Give the number of lines in the data below that contain "OpenVAS", and only that number.

:: INPUT DATA

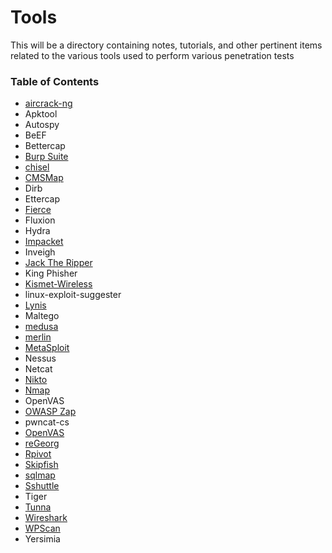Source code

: # Tools

This will be a directory containing notes, tutorials, and other pertinent items related to the various tools used to perform various penetration tests

### Table of Contents
- [aircrack-ng](https://github.com/rcallaby/Hacking-Study-Guide/blob/main/Tools/aircrack-ng/aircrack-ng.md)
- Apktool
- Autospy
- BeEF
- Bettercap
- [Burp Suite](https://github.com/rcallaby/Hacking-Study-Guide/blob/main/Tools/Burp%20Suite/burpsuite.md)
- [chisel](https://github.com/rcallaby/Hacking-Study-Guide/blob/main/Tools/chisel/chisel.md)
- [CMSMap](https://github.com/rcallaby/Hacking-Study-Guide/blob/main/Tools/CMSMap/CMSMap.md)
- Dirb
- Ettercap
- [Fierce](https://github.com/rcallaby/Hacking-Study-Guide/blob/main/Tools/Fierce/fierce.md)
- Fluxion
- Hydra
- [Impacket](https://github.com/rcallaby/Hacking-Study-Guide/blob/main/Tools/impacket/impacket.md)
- Inveigh
- [Jack The Ripper](https://github.com/rcallaby/Hacking-Study-Guide/blob/main/Tools/Jack%20The%20Ripper/jacktheripper.md)
- King Phisher
- [Kismet-Wireless](https://github.com/rcallaby/Hacking-Study-Guide/blob/main/Tools/Kismet-Wireless/kismet-wireless.md)
- linux-exploit-suggester
- [Lynis](https://github.com/rcallaby/Hacking-Study-Guide/blob/main/Tools/Lynis/lynis.md)
- Maltego
- [medusa](https://github.com/rcallaby/Hacking-Study-Guide/blob/main/Tools/medusa/medusa.md)
- [merlin](https://github.com/rcallaby/Hacking-Study-Guide/blob/main/Tools/merlin/merlin.md)
- [MetaSploit](https://github.com/rcallaby/Hacking-Study-Guide/blob/main/Tools/MetaSploit/MetaSploit.md)
- Nessus
- Netcat
- [Nikto](https://github.com/rcallaby/Hacking-Study-Guide/blob/main/Tools/Nikto/nikto.md)
- [Nmap](https://github.com/rcallaby/Hacking-Study-Guide/blob/main/Tools/Nmap/nmap.md)
- OpenVAS
- [OWASP Zap](https://github.com/rcallaby/Hacking-Study-Guide/blob/main/Tools/OWASP%20ZAP/owaspzap.md)
- pwncat-cs
- [OpenVAS](https://github.com/rcallaby/Hacking-Study-Guide/blob/main/Tools/OpenVAS/openvas.md)
- [reGeorg](https://github.com/rcallaby/Hacking-Study-Guide/blob/main/Tools/reGeorg/reGeorg.md)
- [Rpivot](https://github.com/rcallaby/Hacking-Study-Guide/blob/main/Tools/Rpivot/Rpivot.md)
- [Skipfish](https://github.com/rcallaby/Hacking-Study-Guide/blob/main/Tools/Skipfish/skipfish.md)
- [sqlmap](https://github.com/rcallaby/Hacking-Study-Guide/blob/main/Tools/sqlmap/sqlmap.md)
- [Sshuttle](https://github.com/rcallaby/Hacking-Study-Guide/blob/main/Tools/Sshuttle/Sshuttle.md)
- Tiger
- [Tunna](https://github.com/rcallaby/Hacking-Study-Guide/blob/main/Tools/Tunna/Tunna.md)
- [Wireshark](https://github.com/rcallaby/Hacking-Study-Guide/blob/main/Tools/Wireshark/wireshark.md)
- [WPScan](https://github.com/rcallaby/Hacking-Study-Guide/blob/main/Tools/WPScan/WPScan.md)
- Yersimia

::::

# EXPECTED ANSWER
2